Ad Familiares 16.18
Ad Familiares 16.18
Headnote
Cicero to his freedman Tiro, written from Rome. The Perseus dateline is the very wide bracket Scr. Romae inter med. m. Oct. a. 707 (47) et Id. Mai. a. 710 (44) — somewhere between mid-October 47 and mid-May 44. The standing editorial guess, followed in meta/works.yaml and adopted here, lodges the letter in the spring of 47, while Tiro is at the Tusculan villa convalescing and Cicero is in the city. The opening sentence is a fragment of a private joke about the form of the address line — whether the salutation should read “Tullius to his Tiro” with or without “his own” (suo) tacked on — and the rest is the domestic chatter of a man who knows his correspondent’s body and his correspondent’s reading habits equally well.

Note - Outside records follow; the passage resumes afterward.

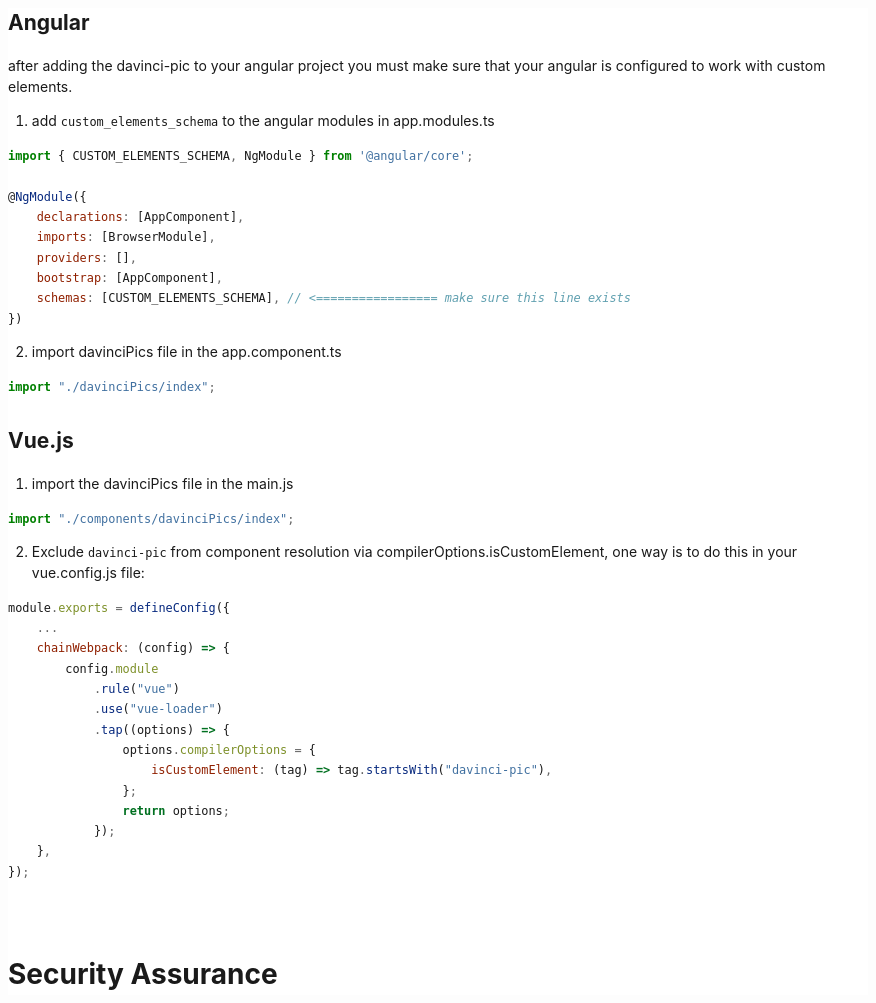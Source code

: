 ## Angular

after adding the davinci-pic to your angular project you must make sure that your angular is configured to work with custom elements.

1. add `custom_elements_schema` to the angular modules in app.modules.ts

```javascript
import { CUSTOM_ELEMENTS_SCHEMA, NgModule } from '@angular/core';

@NgModule({
	declarations: [AppComponent],
	imports: [BrowserModule],
	providers: [],
	bootstrap: [AppComponent],
	schemas: [CUSTOM_ELEMENTS_SCHEMA], // <================= make sure this line exists
})
```

2. import davinciPics file in the app.component.ts

```javascript
import "./davinciPics/index";
```

## Vue.js

1. import the davinciPics file in the main.js

```javascript
import "./components/davinciPics/index";
```

2. Exclude `davinci-pic` from component resolution via compilerOptions.isCustomElement, one way is to do this in your vue.config.js file:

```javascript
module.exports = defineConfig({
	...
	chainWebpack: (config) => {
		config.module
			.rule("vue")
			.use("vue-loader")
			.tap((options) => {
				options.compilerOptions = {
					isCustomElement: (tag) => tag.startsWith("davinci-pic"),
				};
				return options;
			});
	},
});
```

<br/>

# Security Assurance
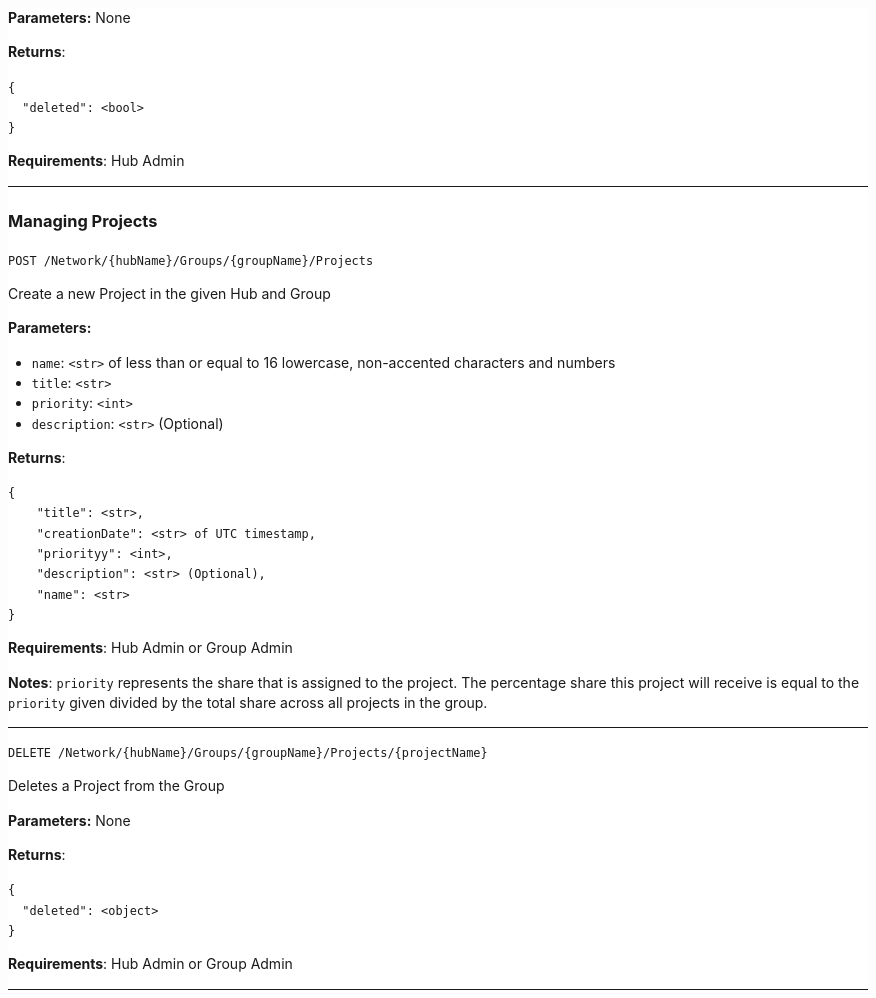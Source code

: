 **Parameters:** None</br>

**Returns**:
```
{
  "deleted": <bool>
}
```

**Requirements**: Hub Admin

-----

### Managing Projects

`POST /Network/{hubName}/Groups/{groupName}/Projects`

Create a new Project in the given Hub and Group

**Parameters:**
- `name`: `<str>` of less than or equal to 16 lowercase, non-accented characters and numbers
- `title`: `<str>`
- `priority`: `<int>`
- `description`: `<str>` (Optional)</br>

**Returns**: 
```
{
    "title": <str>,
    "creationDate": <str> of UTC timestamp,
    "priorityy": <int>,
    "description": <str> (Optional),
    "name": <str>
}
```
**Requirements**: Hub Admin or Group Admin</br>

**Notes**: `priority` represents the share that is assigned to the project. The percentage share this project will receive is equal to the `priority` given divided by the total share across all projects in the group.

-----

`DELETE /Network/{hubName}/Groups/{groupName}/Projects/{projectName}`

Deletes a Project from the Group

**Parameters:** None</br>

**Returns**:
```
{
  "deleted": <object>
}
```
**Requirements**: Hub Admin or Group Admin</br>

-----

Almost every line carries a Greek word, since Greek is the technical language of medicine and Tiro’s prescription is being checked off in it: a sweating-cure [Greek: diaphoresin] that has already done some good, and then the regimen to be kept up — digestion [Greek: pepsin], the loosening-rub [Greek: akopian], a measured walk [Greek: peripaton symmetron], a rubdown [Greek: tripsin], and an easy bowel [Greek: eulysian koilias]. The middle business about the gardener Parhedrus, Helico’s old lease, and the Aqua Crabra (a small stream that supplied the Tusculan estates) is estate management talk passed between owner and freedman as between equals. The closing tease — “no little books with you? or are you composing something Sophoclean?” — is Cicero teasing Tiro about his own literary ambitions, of which Cicero in fact thoroughly approved.